Task requirements: Nothing but the lines from the top of the records through the line with "<h2>Skills:</h2>" should be returned, exactly, and without pictures.
---------- Data supplied
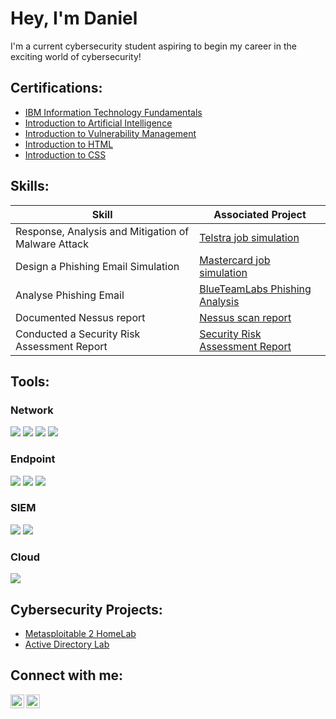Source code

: <h1>Hey, I'm Daniel</h1>
I'm a current cybersecurity student aspiring to begin my career in the exciting world of cybersecurity! 

  

<h2>Certifications:</h2>

  - [IBM Information Technology Fundamentals](https://github.com/danielowen321/danielowen321/blob/main/IBM%20Information%20Technology%20Fundamentals.png)
  - [Introduction to Artificial Intelligence](Certificate.pdf)
  - [Introduction to Vulnerability Management](https://github.com/danielowen321/danielowen321/blob/main/Introduction%20to%20Vulnerability%20Management-course.pdf)
  - [Introduction to HTML](https://github.com/danielowen321/danielowen321/blob/main/HTML%20certificate.pdf)
  - [Introduction to CSS](https://github.com/danielowen321/danielowen321/blob/main/CSS%20certificate.pdf)

<h2>Skills:</h2>


| Skill                                         | Associated Project         |
|-----------------------------------------------|----------------------------|
| Response, Analysis and Mitigation of Malware Attack        |[Telstra job simulation ](https://github.com/danielowen321/danielowen321/blob/main/Telstra%20job%20sim%20certificate.pdf)|
| Design a Phishing Email Simulation                         |[Mastercard job simulation](https://github.com/danielowen321/danielowen321/blob/main/mastercard%20job%20sim%20certificate.pdf)|
| Analyse Phishing Email                                     |[BlueTeamLabs Phishing Analysis](https://blueteamlabs.online/achievement/share/challenge/76861/16)|
| Documented Nessus report                                   | [Nessus scan report](https://github.com/danielowen321/danielowen321/blob/main/Nessus%20security%20scan%20report.pdf)|
| Conducted a Security Risk Assessment Report                | [Security Risk Assessment Report](https://github.com/danielowen321/danielowen321/blob/main/Security%20risk%20assessment%20report.pdf)|

<h2>Tools:</h2>

### Network
<div>
    <img src="https://img.shields.io/badge/-Wireshark-1679A7?&style=for-the-badge&logo=Wireshark&logoColor=white" />
    <img src="https://img.shields.io/badge/-Nmap-589A8C?style=for-the-badge&logo=Nmap&logoColor=white" />
    <img src="https://img.shields.io/badge/-Cisco%20Packet%20Tracer-003B6F?style=for-the-badge&logo=Cisco&logoColor=white" />
    <img src="https://img.shields.io/badge/-tcpdump-006699?style=for-the-badge&logo=Linux&logoColor=white" />

</div>

### Endpoint
<div>
    <img src="https://img.shields.io/badge/-Nessus-00A4EF?style=for-the-badge&logo=Nessus&logoColor=white" />
    <img src="https://img.shields.io/badge/-SpiderFoot-7D4698?style=for-the-badge&logo=SpiderFoot&logoColor=white" />
    <img src="https://img.shields.io/badge/-Recon--ng-9933CC?style=for-the-badge&logoColor=white" />
</div>

### SIEM
<div>
    <img src="https://img.shields.io/badge/-Microsoft_Sentinel-0078D4?&style=for-the-badge&logo=Microsoft&logoColor=white" />
    <img src="https://img.shields.io/badge/-Splunk-000000?&style=for-the-badge&logo=Splunk&logoColor=white" />
</div>

### Cloud
<div>
    <img src="https://img.shields.io/badge/-Azure-0089D6?style=for-the-badge&logo=microsoft-azure&logoColor=white" />

</div>
                                                     
                                                           

<h2>Cybersecurity Projects:</h2>

  - [Metasploitable 2 HomeLab](https://github.com/danielowen321/Metasploitable2-HomeLab)
  - [Active Directory Lab](https://github.com/danielowen321/Active-Directory-Lab)


<h2>Connect with me:</h2>

[<img align="left" alt="DanielOwen | LinkedIn" width="22px" src="https://cdn.jsdelivr.net/npm/simple-icons@v3/icons/linkedin.svg" />][linkedin]
[<img align="left" alt="DanielOwen | Instagram" width="22px" src="https://cdn.jsdelivr.net/npm/simple-icons@v3/icons/instagram.svg" />][instagram]



[instagram]: https://www.instagram.com/dann_owenn/
[linkedin]: https://www.linkedin.com/in/danielowen321/


<!--
**danielowen321** is a ✨ _special_ ✨ repository because its `README.md` (this file) appears on your GitHub profile.

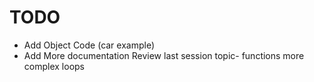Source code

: # TODO

* Add Object Code (car example)
* Add More documentation
Review last session topic- functions
more complex loops
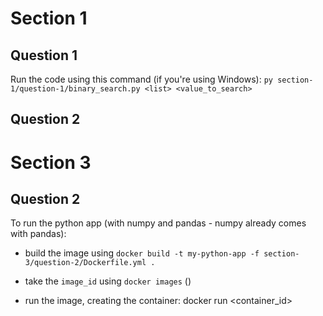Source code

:# Section 1
## Question 1
Run the code using this command (if you're using Windows): `py section-1/question-1/binary_search.py <list> <value_to_search>`
## Question 2
# Section 3
## Question 2
To run the python app (with numpy and pandas - numpy already comes with pandas):

- build the image using `docker build -t my-python-app -f section-3/question-2/Dockerfile.yml .`

- take the `image_id` using `docker images` ()

- run the image, creating the container:
docker run <container_id>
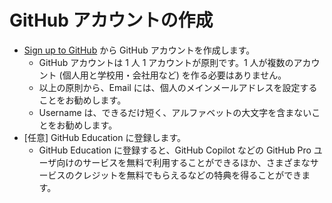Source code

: # GitHub アカウントの作成

- [Sign up to GitHub](https://github.com/signup) から GitHub アカウントを作成します。
  - GitHub アカウントは 1 人 1 アカウントが原則です。1 人が複数のアカウント (個人用と学校用・会社用など) を作る必要はありません。
  - 以上の原則から、Email には、個人のメインメールアドレスを設定することをお勧めします。
  - Username は、できるだけ短く、アルファベットの大文字を含まないことをお勧めします。
- [任意] GitHub Education に登録します。
  - GitHub Education に登録すると、GitHub Copilot などの GitHub Pro ユーザ向けのサービスを無料で利用することができるほか、さまざまなサービスのクレジットを無料でもらえるなどの特典を得ることができます。
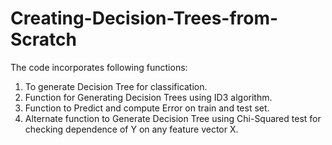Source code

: # Creating-Decision-Trees-from-Scratch

The code incorporates following functions:

1. To generate Decision Tree for classification.
2. Function for Generating Decision Trees using ID3 algorithm.
3. Function to Predict and compute Error on train and test set.
4. Alternate function to Generate Decision Tree using Chi-Squared test for checking dependence of Y on any feature vector X.
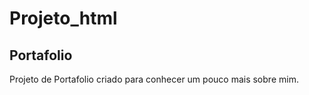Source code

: # Projeto_html
 ## Portafolio
 
  Projeto de Portafolio criado para conhecer um pouco mais sobre mim.
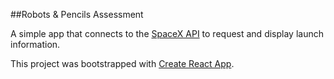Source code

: ##Robots & Pencils Assessment

A simple app that connects to the [SpaceX API](https://github.com/r-spacex/SpaceX-API) to request and display launch information.

This project was bootstrapped with [Create React App](https://github.com/facebook/create-react-app).


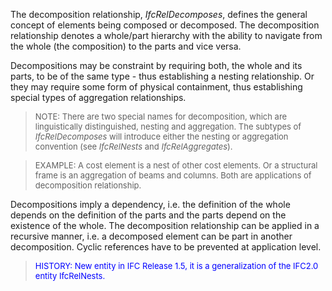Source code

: ﻿The decomposition relationship, _IfcRelDecomposes_, defines the general concept of elements being composed or decomposed. The decomposition relationship denotes a whole/part hierarchy with the ability to navigate from the whole (the composition) to the parts and vice versa.

Decompositions may be constraint by requiring both, the whole and its parts, to be of the same type - thus establishing a nesting relationship. Or they may require some form of physical containment, thus establishing special types of aggregation relationships.

> <font size="-1"> NOTE: There are two special names for
		decomposition, which are linguistically distinguished, nesting and aggregation.
		The subtypes of <i>IfcRelDecomposes</i> will introduce either the nesting or
		aggregation convention (see <i>IfcRelNests</i> and
		<i>IfcRelAggregates</i>).</font>

> <font size="-1"> EXAMPLE: A cost element is a nest of other
		cost elements. Or a structural frame is an aggregation of beams and columns.
		Both are applications of decomposition relationship.</font>

Decompositions imply a dependency, i.e. the definition of the whole depends on the definition of the parts and the parts depend on the existence of the whole. The decomposition relationship can be applied in a recursive manner, i.e. a decomposed element can be part in another decomposition. Cyclic references have to be prevented at application level.

> <font color="#0000FF" size="-1">HISTORY: New entity in IFC Release 1.5,
		  it is a generalization of the IFC2.0 entity IfcRelNests.</font>
>

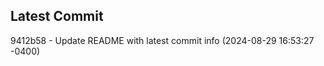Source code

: 
## Latest Commit
9412b58 - Update README with latest commit info (2024-08-29 16:53:27 -0400) <Yunxi-Zhou>
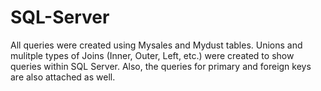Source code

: # SQL-Server
All queries were created using Mysales and Mydust tables.
Unions and mulitple types of Joins (Inner, Outer, Left, etc.) were created to show queries within SQL Server. 
Also, the queries for primary and foreign keys are also attached as well. 

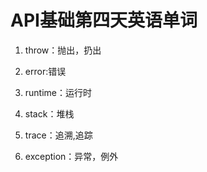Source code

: # API基础第四天英语单词

1. throw：抛出，扔出

2. error:错误

3. runtime：运行时

4. stack：堆栈

5. trace：追溯,追踪

6. exception：异常，例外

   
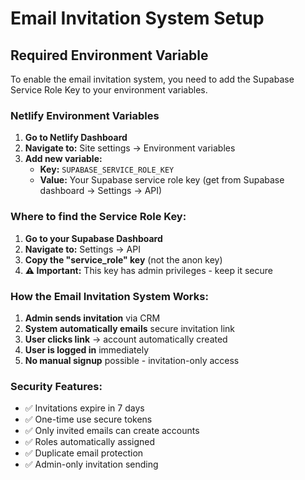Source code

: # Email Invitation System Setup

## Required Environment Variable

To enable the email invitation system, you need to add the Supabase Service Role Key to your environment variables.

### Netlify Environment Variables

1. **Go to Netlify Dashboard**
2. **Navigate to:** Site settings → Environment variables
3. **Add new variable:**
   - **Key:** `SUPABASE_SERVICE_ROLE_KEY`
   - **Value:** Your Supabase service role key (get from Supabase dashboard → Settings → API)

### Where to find the Service Role Key:

1. **Go to your Supabase Dashboard**
2. **Navigate to:** Settings → API
3. **Copy the "service_role" key** (not the anon key)
4. **⚠️ Important:** This key has admin privileges - keep it secure

### How the Email Invitation System Works:

1. **Admin sends invitation** via CRM
2. **System automatically emails** secure invitation link
3. **User clicks link** → account automatically created
4. **User is logged in** immediately
5. **No manual signup** possible - invitation-only access

### Security Features:

- ✅ Invitations expire in 7 days
- ✅ One-time use secure tokens
- ✅ Only invited emails can create accounts
- ✅ Roles automatically assigned
- ✅ Duplicate email protection
- ✅ Admin-only invitation sending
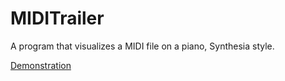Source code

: # MIDITrailer
A program that visualizes a MIDI file on a piano, Synthesia style.

[Demonstration](https://cdn.streamable.com/video/mp4/2ta5.mp4)
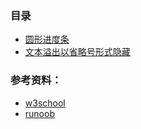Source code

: ### 目录
+ [圆形进度条](https://github.com/Tanglong9344/HTML-CSS/tree/master/Circular-progress-bar)
+ [文本溢出以省略号形式隐藏](https://github.com/Tanglong9344/HTML-CSS/blob/master/overflow-ellipsis.html)

### 参考资料：
+ [w3school](http://www.w3school.com.cn/css/index.asp)
+ [runoob](http://www.runoob.com/css/css-tutorial.html)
--------------------
The answer:
Source code

: <h1>Hey, I'm Daniel</h1>
I'm a current cybersecurity student aspiring to begin my career in the exciting world of cybersecurity! 

  

<h2>Certifications:</h2>

  - [IBM Information Technology Fundamentals](https://github.com/danielowen321/danielowen321/blob/main/IBM%20Information%20Technology%20Fundamentals.png)
  - [Introduction to Artificial Intelligence](Certificate.pdf)
  - [Introduction to Vulnerability Management](https://github.com/danielowen321/danielowen321/blob/main/Introduction%20to%20Vulnerability%20Management-course.pdf)
  - [Introduction to HTML](https://github.com/danielowen321/danielowen321/blob/main/HTML%20certificate.pdf)
  - [Introduction to CSS](https://github.com/danielowen321/danielowen321/blob/main/CSS%20certificate.pdf)

<h2>Skills:</h2>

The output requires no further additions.